(Saved data entries)
::::::::
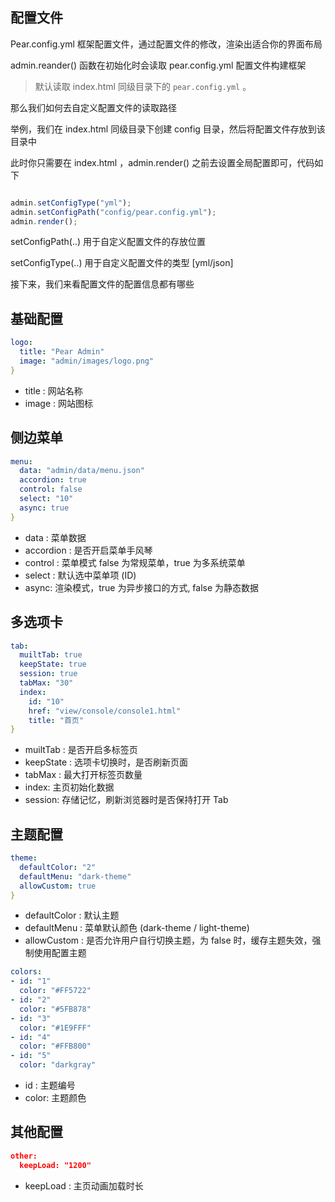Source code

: ## 配置文件

Pear.config.yml 框架配置文件，通过配置文件的修改，渲染出适合你的界面布局

admin.reander() 函数在初始化时会读取 pear.config.yml 配置文件构建框架

> 默认读取 index.html 同级目录下的 `pear.config.yml` 。

那么我们如何去自定义配置文件的读取路径

举例，我们在 index.html 同级目录下创建 config 目录，然后将配置文件存放到该目录中

此时你只需要在 index.html ，admin.render() 之前去设置全局配置即可，代码如下

```javascript

admin.setConfigType("yml");
admin.setConfigPath("config/pear.config.yml");
admin.render();

```

setConfigPath(..) 用于自定义配置文件的存放位置

setConfigType(..) 用于自定义配置文件的类型 [yml/json]


接下来，我们来看配置文件的配置信息都有哪些


## 基础配置

```yaml
logo: 
  title: "Pear Admin"
  image: "admin/images/logo.png"
}
```

- title : 网站名称
- image : 网站图标


## 侧边菜单

```yaml
menu: 
  data: "admin/data/menu.json"
  accordion: true
  control: false
  select: "10"
  async: true
}
```

- data : 菜单数据
- accordion : 是否开启菜单手风琴
- control : 菜单模式 false 为常规菜单，true 为多系统菜单
- select : 默认选中菜单项 (ID)
- async: 渲染模式，true 为异步接口的方式, false 为静态数据

## 多选项卡

```yaml
tab: 
  muiltTab: true
  keepState: true
  session: true
  tabMax: "30"
  index: 
    id: "10" 
    href: "view/console/console1.html" 
    title: "首页" 
}
```

- muiltTab : 是否开启多标签页
- keepState : 选项卡切换时，是否刷新页面
- tabMax : 最大打开标签页数量
- index: 主页初始化数据
- session: 存储记忆，刷新浏览器时是否保持打开 Tab

## 主题配置

```yaml
theme: 
  defaultColor: "2"
  defaultMenu: "dark-theme"
  allowCustom: true
}
```

- defaultColor : 默认主题
- defaultMenu : 菜单默认颜色 (dark-theme / light-theme)
- allowCustom : 是否允许用户自行切换主题，为 false 时，缓存主题失效，强制使用配置主题

```yaml
colors: 
- id: "1"
  color: "#FF5722"
- id: "2"
  color: "#5FB878"
- id: "3"
  color: "#1E9FFF"
- id: "4"
  color: "#FFB800"
- id: "5"
  color: "darkgray"
```

- id : 主题编号
- color: 主题颜色

## 其他配置

```json
other: 
  keepLoad: "1200"
```
- keepLoad : 主页动画加载时长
::::::::
TASK GOAL: With the line holding "setConfigPath(..) 用于自定义配置文件的存放位置" as the first and the line holding "- defaultColor : 默认主题" as the last, set down that range of the entries above exactly, and nothing else.

THE ANSWER:
setConfigPath(..) 用于自定义配置文件的存放位置

setConfigType(..) 用于自定义配置文件的类型 [yml/json]


接下来，我们来看配置文件的配置信息都有哪些


## 基础配置

```yaml
logo: 
  title: "Pear Admin"
  image: "admin/images/logo.png"
}
```

- title : 网站名称
- image : 网站图标


## 侧边菜单

```yaml
menu: 
  data: "admin/data/menu.json"
  accordion: true
  control: false
  select: "10"
  async: true
}
```

- data : 菜单数据
- accordion : 是否开启菜单手风琴
- control : 菜单模式 false 为常规菜单，true 为多系统菜单
- select : 默认选中菜单项 (ID)
- async: 渲染模式，true 为异步接口的方式, false 为静态数据

## 多选项卡

```yaml
tab: 
  muiltTab: true
  keepState: true
  session: true
  tabMax: "30"
  index: 
    id: "10" 
    href: "view/console/console1.html" 
    title: "首页" 
}
```

- muiltTab : 是否开启多标签页
- keepState : 选项卡切换时，是否刷新页面
- tabMax : 最大打开标签页数量
- index: 主页初始化数据
- session: 存储记忆，刷新浏览器时是否保持打开 Tab

## 主题配置

```yaml
theme: 
  defaultColor: "2"
  defaultMenu: "dark-theme"
  allowCustom: true
}
```

- defaultColor : 默认主题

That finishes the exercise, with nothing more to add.